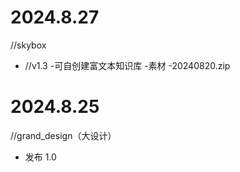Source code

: # 2024.8.27

//skybox

* //v1.3 -可自创建富文本知识库 -素材 -20240820.zip

# 2024.8.25

//grand_design（大设计）

* 发布 1.0
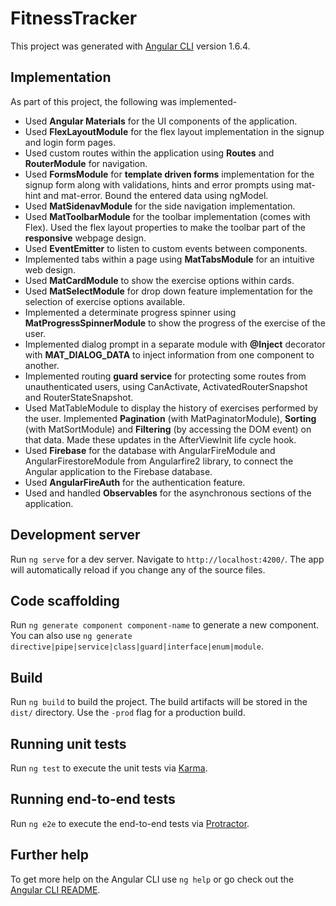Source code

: # FitnessTracker

This project was generated with [Angular CLI](https://github.com/angular/angular-cli) version 1.6.4.

## Implementation
As part of this project, the following was implemented-
* Used **Angular Materials** for the UI components of the application.
* Used **FlexLayoutModule** for the flex layout implementation in the signup and login form pages.
* Used custom routes within the application using **Routes** and **RouterModule** for navigation.
* Used **FormsModule** for **template driven forms** implementation for the signup form along with validations, hints and error prompts using mat-hint and mat-error. Bound the entered data using ngModel.
* Used **MatSidenavModule** for the side navigation implementation.
* Used **MatToolbarModule** for the toolbar implementation (comes with Flex). Used the flex layout properties to make the toolbar part of the **responsive** webpage design.
* Used **EventEmitter** to listen to custom events between components.
* Implemented tabs within a page using **MatTabsModule** for an intuitive web design.
* Used **MatCardModule** to show the exercise options within cards.
* Used **MatSelectModule** for drop down feature implementation for the selection of exercise options available.
* Implemented a determinate progress spinner using **MatProgressSpinnerModule** to show the progress of the exercise of the user.
* Implemented dialog prompt in a separate module with **@Inject** decorator with **MAT_DIALOG_DATA** to inject information from one component to another.
* Implemented routing **guard service** for protecting some routes from unauthenticated users, using CanActivate, ActivatedRouterSnapshot and RouterStateSnapshot.
* Used MatTableModule to display the history of exercises performed by the user. Implemented **Pagination** (with MatPaginatorModule), **Sorting** (with MatSortModule) and **Filtering** (by accessing the DOM event) on that data. Made these updates in the AfterViewInit life cycle hook.
* Used **Firebase** for the database with AngularFireModule and AngularFirestoreModule from Angularfire2 library, to connect the Angular application to the Firebase database.
* Used **AngularFireAuth** for the authentication feature.
* Used and handled **Observables** for the asynchronous sections of the application.

## Development server

Run `ng serve` for a dev server. Navigate to `http://localhost:4200/`. The app will automatically reload if you change any of the source files.

## Code scaffolding

Run `ng generate component component-name` to generate a new component. You can also use `ng generate directive|pipe|service|class|guard|interface|enum|module`.

## Build

Run `ng build` to build the project. The build artifacts will be stored in the `dist/` directory. Use the `-prod` flag for a production build.

## Running unit tests

Run `ng test` to execute the unit tests via [Karma](https://karma-runner.github.io).

## Running end-to-end tests

Run `ng e2e` to execute the end-to-end tests via [Protractor](http://www.protractortest.org/).

## Further help

To get more help on the Angular CLI use `ng help` or go check out the [Angular CLI README](https://github.com/angular/angular-cli/blob/master/README.md).
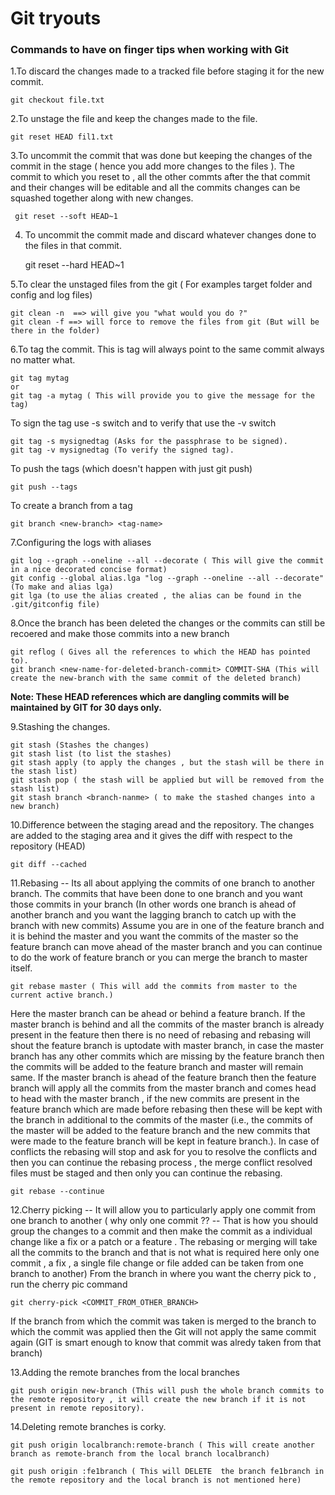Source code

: # Git  tryouts

### Commands to have on finger tips when working with Git

1.To discard the changes made to a tracked file before staging it for the new commit.


	git checkout file.txt
	
2.To unstage the file and keep the changes made to the file.


	git reset HEAD fil1.txt

3.To uncommit the commit that was done but keeping the changes of the commit in the stage ( hence you add more changes to the files ). The commit to which you reset to , all the other commts after the that commit and their changes will be editable and all the commits changes can be squashed together along with new changes.


     git reset --soft HEAD~1
     
4. To uncommit the commit made and discard whatever changes done to the files in that commit.


    git reset --hard HEAD~1
    
5.To clear the unstaged files from the git ( For examples target folder and config and log files)


    git clean -n  ==> will give you "what would you do ?"
    git clean -f ==> will force to remove the files from git (But will be there in the folder)
    
6.To tag the commit. This is tag will always point to the same commit always no matter what.


    git tag mytag
    or
    git tag -a mytag ( This will provide you to give the message for the tag)
	
To sign the tag use -s switch and to verify that use the -v switch

    git tag -s mysignedtag (Asks for the passphrase to be signed).
    git tag -v mysignedtag (To verify the signed tag).
    
To push the tags (which doesn't happen with just git push)

    git push --tags
To create a branch from a tag 

    git branch <new-branch> <tag-name>

7.Configuring the logs with aliases

    git log --graph --oneline --all --decorate ( This will give the commit in a nice decorated concise format)
    git config --global alias.lga "log --graph --oneline --all --decorate" (To make and alias lga)
    git lga (to use the alias created , the alias can be found in the .git/gitconfig file)
    
8.Once the branch has been deleted the changes or the commits can still be recoered and make those commits into a new branch

    git reflog ( Gives all the references to which the HEAD has pointed to).
    git branch <new-name-for-deleted-branch-commit> COMMIT-SHA (This will create the new-branch with the same commit of the deleted branch)
    
**Note: These HEAD references which are dangling commits will be maintained by GIT for 30 days only.**

9.Stashing the changes.

    git stash (Stashes the changes)
    git stash list (to list the stashes)
    git stash apply (to apply the changes , but the stash will be there in the stash list)
    git stash pop ( the stash will be applied but will be removed from the stash list)
    git stash branch <branch-nanme> ( to make the stashed changes into a new branch)
    
10.Difference between the staging aread and the repository. The changes are added to the staging area and it gives the diff with respect to the repository (HEAD)

    git diff --cached
    
11.Rebasing -- Its all about applying the commits of one branch to another branch. The commits that have been done to one branch and you want those commits in your branch (In other words one branch is ahead of another branch and you want the lagging branch to catch up with the branch with new commits) 
Assume you are in one of the feature branch and it is behind the master and you want the commits of the master so the feature branch can move ahead of the master branch and you can continue to do the work of feature branch or you can merge the branch to master itself.

    git rebase master ( This will add the commits from master to the current active branch.)

Here the  master branch can be ahead or behind a feature branch. If the master branch is behind and all the commits of the master branch is already present in the feature then there is no need of rebasing and rebasing will shout the feature branch is uptodate with master branch, in case the master branch has any other commits which are missing by the feature branch then the commits will be added to the feature branch and master will remain same. If the master branch is ahead of the feature branch then the feature branch will apply all the commits from the master branch and comes head to head with the master branch , if the new commits are present in the feature branch which are made before rebasing then these will be kept with the branch in additional to the commits of the master (i.e., the commits of the master will be added to the feature branch and the new commits that were made to the feature branch will be kept in feature branch.).
In case of conflicts the rebasing will stop and ask for you to resolve the conflicts and then you can continue the rebasing process , the merge conflict resolved files must be staged and then only you can continue the rebasing.

    git rebase --continue

12.Cherry picking -- It will allow you to particularly apply one commit from one branch to another ( why only one commit ?? -- That is how you should group the changes to a commit and then make the commit as a individual change like a fix or a patch or a feature . The rebasing or merging will take all the commits to the branch and that is not what is required here only one commit , a fix , a single file change or file added can be taken from one branch to another)
From the branch in where you want the cherry pick to , run the cherry pic command

    git cherry-pick <COMMIT_FROM_OTHER_BRANCH>
    
    
If the branch from which the commit was taken is merged to the branch to which the commit was applied then the Git will not apply the same commit again (GIT is smart enough to know that commit was alredy taken from that branch) 

13.Adding the remote branches from the local branches

    git push origin new-branch (This will push the whole branch commits to the remote repository , it will create the new branch if it is not present in remote repository).
    
14.Deleting remote branches is corky.

    git push origin localbranch:remote-branch ( This will create another branch as remote-branch from the local branch localbranch)
    
    git push origin :fe1branch ( This will DELETE  the branch fe1branch in the remote repository and the local branch is not mentioned here)
    

    
    




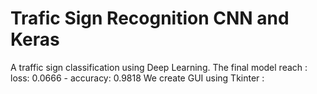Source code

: # Trafic Sign Recognition CNN and Keras 
 
A traffic sign classification using Deep Learning. The final model reach : 
 loss: 0.0666 - accuracy: 0.9818
We create GUI using Tkinter : 
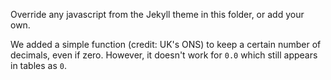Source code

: Override any javascript from the Jekyll theme in this folder, or add your own.

We added a simple function (credit: UK's ONS) to keep a certain number of decimals, 
even if zero. However, it doesn't work for `0.0` which still appears in tables as `0`.
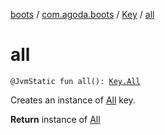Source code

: [boots](../../index.md) / [com.agoda.boots](../index.md) / [Key](index.md) / [all](./all.md)

# all

`@JvmStatic fun all(): `[`Key.All`](-all/index.md)

Creates an instance of [All](-all/index.md) key.

**Return**
instance of [All](-all/index.md)

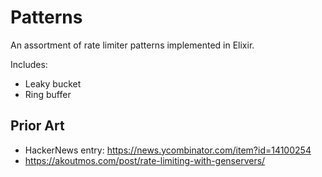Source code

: # Patterns

An assortment of rate limiter patterns implemented in Elixir.

Includes:

- Leaky bucket
- Ring buffer

## Prior Art

- HackerNews entry: https://news.ycombinator.com/item?id=14100254
- https://akoutmos.com/post/rate-limiting-with-genservers/
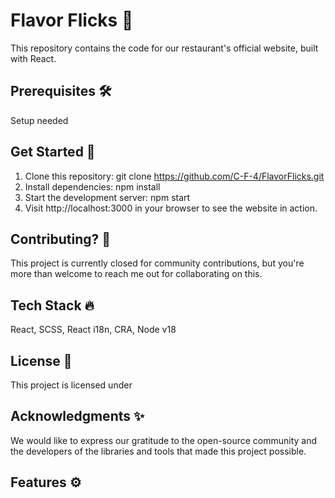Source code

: # Flavor Flicks 🍴
This repository contains the code for our restaurant's official website, built with React.

## Prerequisites 🛠️
Setup needed <TBA>

## Get Started 🚀
1. Clone this repository: git clone https://github.com/C-F-4/FlavorFlicks.git
2. Install dependencies: npm install
3. Start the development server: npm start
4. Visit http://localhost:3000 in your browser to see the website in action.

## Contributing? 📝
This project is currently closed for community contributions, but you're more than welcome to reach me out for collaborating on this.

## Tech Stack 🔥
React, SCSS, React i18n, CRA, Node v18 <Reformat>

## License 📜
This project is licensed under <TBP>
    
## Acknowledgments ✨
We would like to express our gratitude to the open-source community and the developers of the libraries and tools that made this project possible.

## Features ⚙️
<TBA>
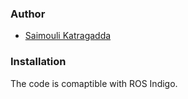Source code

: 
### Author

* [Saimouli Katragadda](https://www.linkedin.com/in/saimouli-katragadda/)


### Installation
The code is comaptible with ROS Indigo. 
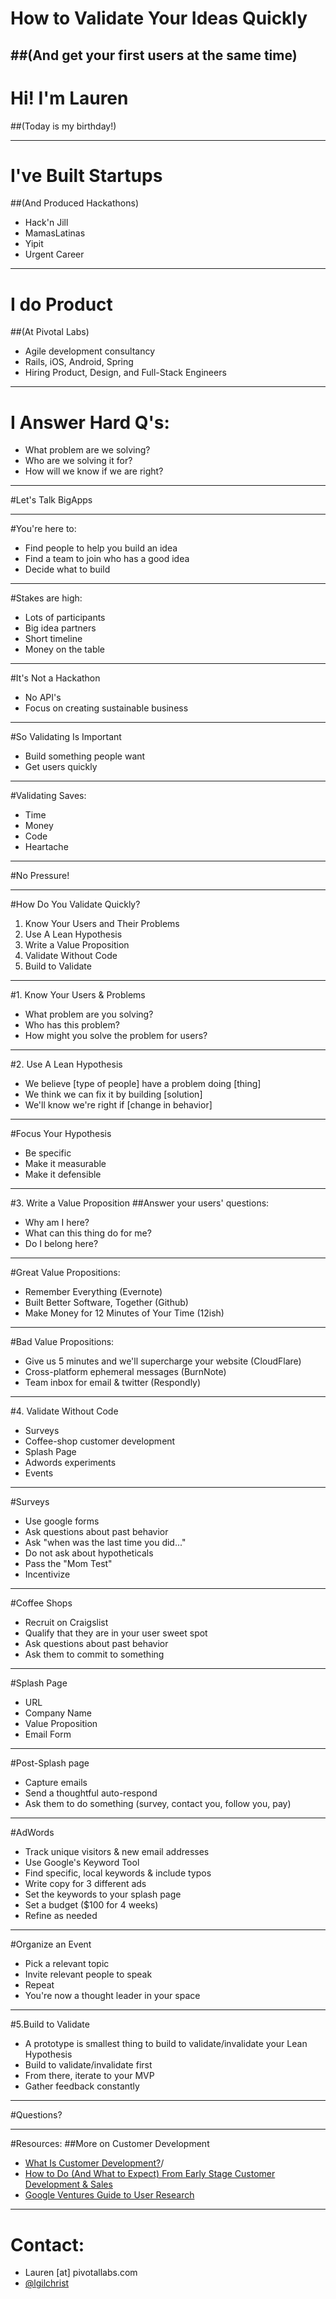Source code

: # How to Validate Your Ideas Quickly
##(And get your first users at the same time)
---

# Hi! I'm Lauren
##(Today is my birthday!)

---

# I've Built Startups
##(And Produced Hackathons)
- Hack'n Jill
- MamasLatinas
- Yipit
- Urgent Career

---

# I do Product 
##(At Pivotal Labs)
- Agile development consultancy 
- Rails, iOS, Android, Spring
- Hiring Product, Design, and Full-Stack Engineers

---

# I Answer Hard Q's: 
- What problem are we solving?
- Who are we solving it for?
- How will we know if we are right?

---

#Let's Talk BigApps

---

#You're here to:
- Find people to help you build an idea
- Find a team to join who has a good idea
- Decide what to build

---

#Stakes are high:
- Lots of participants
- Big idea partners
- Short timeline
- Money on the table

---

#It's Not a Hackathon
- No API's
- Focus on creating sustainable business

---

#So Validating Is Important
- Build something people want
- Get users quickly

--- 

#Validating Saves:
- Time
- Money
- Code
- Heartache

---

#No Pressure!

---

#How Do You Validate Quickly?
1. Know Your Users and Their Problems
2. Use A Lean Hypothesis
3. Write a Value Proposition
4. Validate Without Code
5. Build to Validate

---

#1. Know Your Users & Problems
- What problem are you solving?
- Who has this problem?
- How might you solve the problem for users?

--- 

#2. Use A Lean Hypothesis
- We believe [type of people] have a problem doing [thing]
- We think we can fix it by building [solution]
- We'll know we're right if [change in behavior]

---

#Focus Your Hypothesis
- Be specific
- Make it measurable
- Make it defensible

---

#3. Write a Value Proposition
##Answer your users' questions:
- Why am I here?
- What can this thing do for me?
- Do I belong here?

---

#Great Value Propositions:
- Remember Everything (Evernote)
- Built Better Software, Together (Github)
- Make Money for 12 Minutes of Your Time (12ish)

---

#Bad Value Propositions:
- Give us 5 minutes and we'll supercharge your website (CloudFlare)
- Cross-platform ephemeral messages (BurnNote)
- Team inbox for email & twitter (Respondly)

---

#4. Validate Without Code
- Surveys
- Coffee-shop customer development
- Splash Page
- Adwords experiments
- Events

---

#Surveys
- Use google forms
- Ask questions about past behavior
- Ask "when was the last time you did..."
- Do not ask about hypotheticals
- Pass the "Mom Test"
- Incentivize

--- 

#Coffee Shops
- Recruit on Craigslist
- Qualify that they are in your user sweet spot
- Ask questions about past behavior
- Ask them to commit to something

---

#Splash Page
- URL
- Company Name
- Value Proposition
- Email Form

---

#Post-Splash page
- Capture emails
- Send a thoughtful auto-respond
- Ask them to do something (survey, contact you, follow you, pay)

---

#AdWords 
- Track unique visitors & new email addresses
- Use Google's Keyword Tool
- Find specific, local keywords & include typos
- Write copy for 3 different ads
- Set the keywords to your splash page
- Set a budget ($100 for 4 weeks)
- Refine as needed

---

#Organize an Event
- Pick a relevant topic
- Invite relevant people to speak
- Repeat
- You're now a thought leader in your space

---

#5.Build to Validate
- A prototype is smallest thing to build to validate/invalidate your Lean Hypothesis 
- Build to validate/invalidate first
- From there, iterate to your MVP
- Gather feedback constantly

---

#Questions?

----

#Resources:
##More on Customer Development
- [What Is Customer Development?](http://www.startuplessonslearned.com/2008/11/what-is-customer-development.html)/
- [How to Do (And What to Expect) From Early Stage Customer Development & Sales](http://thestartuptoolkit.com/blog/2012/05/how-to-do-and-what-to-expect-from-early-stage-customer-development-sales/)
- [Google Ventures Guide to User Research](http://www.designstaff.org/articles/research-guide-2012-07-17.html)

---
# Contact:
- Lauren [at] pivotallabs.com
- [@lgilchrist](http://lgilchrist)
==================================================
**Instructions for the task**
Although the records above contain pictures, the copy should not; retype exactly the lines from the one containing "# 2024.8.25" through the one containing "of the user.".

**Output below**
# 2024.8.25

//grand_design（大设计）

* 发布 1.0
Source code

: # FitnessTracker

This project was generated with [Angular CLI](https://github.com/angular/angular-cli) version 1.6.4.

## Implementation
As part of this project, the following was implemented-
* Used **Angular Materials** for the UI components of the application.
* Used **FlexLayoutModule** for the flex layout implementation in the signup and login form pages.
* Used custom routes within the application using **Routes** and **RouterModule** for navigation.
* Used **FormsModule** for **template driven forms** implementation for the signup form along with validations, hints and error prompts using mat-hint and mat-error. Bound the entered data using ngModel.
* Used **MatSidenavModule** for the side navigation implementation.
* Used **MatToolbarModule** for the toolbar implementation (comes with Flex). Used the flex layout properties to make the toolbar part of the **responsive** webpage design.
* Used **EventEmitter** to listen to custom events between components.
* Implemented tabs within a page using **MatTabsModule** for an intuitive web design.
* Used **MatCardModule** to show the exercise options within cards.
* Used **MatSelectModule** for drop down feature implementation for the selection of exercise options available.
* Implemented a determinate progress spinner using **MatProgressSpinnerModule** to show the progress of the exercise of the user.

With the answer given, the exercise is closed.